[Dataset entries]
↓

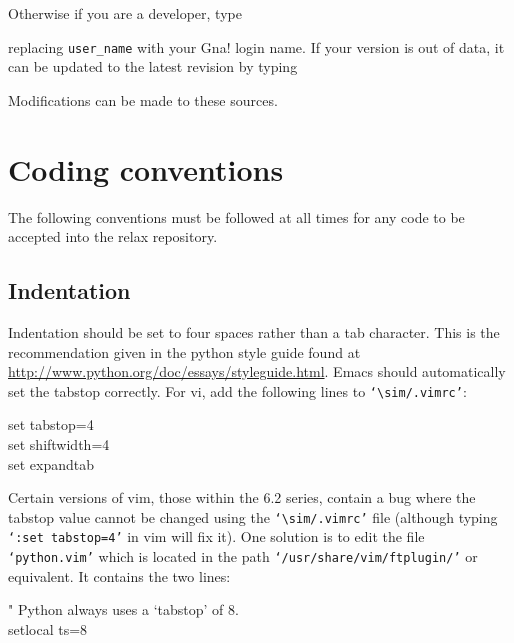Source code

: 
Otherwise if you are a developer, type


replacing \texttt{user\_name} with your Gna! login name.  If your version is out of data, it can be updated to the latest revision by typing


Modifications can be made to these sources.




\section{Coding conventions}

The following conventions must be followed at all times for any code to be accepted into the relax repository.



\subsection{Indentation}

Indentation should be set to four spaces rather than a tab character.  This is the recommendation given in the python style guide found at \href{http://www.python.org/doc/essays/styleguide.html}{http://www.python.org/doc/essays/styleguide.html}.  Emacs should automatically set the tabstop correctly.  For vi, add the following lines to \texttt{`$\sim$/.vimrc'}:

\begin{exampleenv}
set tabstop=4 \\
set shiftwidth=4 \\
set expandtab
\end{exampleenv}

Certain versions of vim, those within the 6.2 series, contain a bug where the tabstop value cannot be changed using the \texttt{`$\sim$/.vimrc'} file (although typing \texttt{`:set tabstop=4'} in vim will fix it).  One solution is to edit the file \texttt{`python.vim'} which is located in the path \texttt{`/usr/share/vim/ftplugin/'} or equivalent. It contains the two lines:

\begin{exampleenv}
" Python always uses a `tabstop' of 8. \\
setlocal ts=8
\end{exampleenv}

↑

> **To do**
Show every line of the data in which the word "vimrc" appears.

> **Answer section**
Indentation should be set to four spaces rather than a tab character.  This is the recommendation given in the python style guide found at \href{http://www.python.org/doc/essays/styleguide.html}{http://www.python.org/doc/essays/styleguide.html}.  Emacs should automatically set the tabstop correctly.  For vi, add the following lines to \texttt{`$\sim$/.vimrc'}:
Certain versions of vim, those within the 6.2 series, contain a bug where the tabstop value cannot be changed using the \texttt{`$\sim$/.vimrc'} file (although typing \texttt{`:set tabstop=4'} in vim will fix it).  One solution is to edit the file \texttt{`python.vim'} which is located in the path \texttt{`/usr/share/vim/ftplugin/'} or equivalent. It contains the two lines:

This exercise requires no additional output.